Was fasziniert uns eigentlich an elektronischer Musik, warum gehen wir auf einen Rave? Was ist der Grundgedanke dabei? Wir feiern Techno, weil uns die Musik berührt, wir zu ihr tanzen wollen, sie unsere Augen zum Leuchten bringt und wir ein paar Stunden in eine andere Welt entführt werden. Wir werden von etwas angesprochen, etwas wirkt auf uns ein. Wir reagieren auf bestimmte Grooves, Sounds und Klangfarben und kommen verändert aus dem Club oder vom Festival.

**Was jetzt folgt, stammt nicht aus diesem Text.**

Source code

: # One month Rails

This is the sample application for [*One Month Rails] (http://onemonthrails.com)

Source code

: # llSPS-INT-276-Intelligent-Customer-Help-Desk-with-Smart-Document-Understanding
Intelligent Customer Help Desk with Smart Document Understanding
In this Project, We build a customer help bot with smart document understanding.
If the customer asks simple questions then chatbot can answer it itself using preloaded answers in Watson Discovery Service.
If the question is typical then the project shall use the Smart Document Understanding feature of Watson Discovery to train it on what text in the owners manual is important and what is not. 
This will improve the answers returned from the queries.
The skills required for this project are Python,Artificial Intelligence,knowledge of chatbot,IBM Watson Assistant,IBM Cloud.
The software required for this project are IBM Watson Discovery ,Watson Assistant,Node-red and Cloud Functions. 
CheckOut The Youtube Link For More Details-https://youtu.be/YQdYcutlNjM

Wie wir alle wissen, ist es aber auch möglich, dass sich dieser Effekt der Musik nicht einstellt. Er kann eintreten, wenn man niemals damit gerechnet hat, oder er zeigt sich nur in einem einzigen Moment. Diese Unverfügbarkeit fasziniert uns jedes Mal aufs Neue – und anderseits versuchen wir immer wieder, uns diese Momente verfügbar zu machen, was sich fatal auf unsere Natur auswirkt. Es ist diese eine Frage, die DJs in ihren Interviews immer wieder wegstreichen und nicht beantworten wollen: Wie kann man die vielen Flugmeilen, derer sich viele Akteure ständig rühmen, umgehen? Wie kann man vermeiden, dass sich während des Festivalsommers hunderttausende Raver mit dem Flugzeug in Bewegung setzen, um riesige Events zu besuchen? Und in diesem Zusammenhang stellt sich mir auch eine weitere Frage: Warum bleiben die kleinen Clubs immer wieder leer, wenn kein großer Name auf dem Programm steht, und warum können sich Veranstalter nur mit immer gehypteren Bookings über Wasser halten? Die großen Namen auf dem Line-up, die am meisten durchdachte LED-Show, die exklusivsten VIP-Specials auf einem Festival am anderen Ende des Kontinents an einer unglaublich aufregenden Location sind der schlichte Versuch, diese Wechselwirkung mit der Musik verfügbar und konsumierbar zu machen. Kauf dir jetzt für 250 Euro ein unglaubliches Techno-Erlebnis mitten in den Alpen. Im Dschungel. Auf den höchsten Gipfeln. Im Weltraum.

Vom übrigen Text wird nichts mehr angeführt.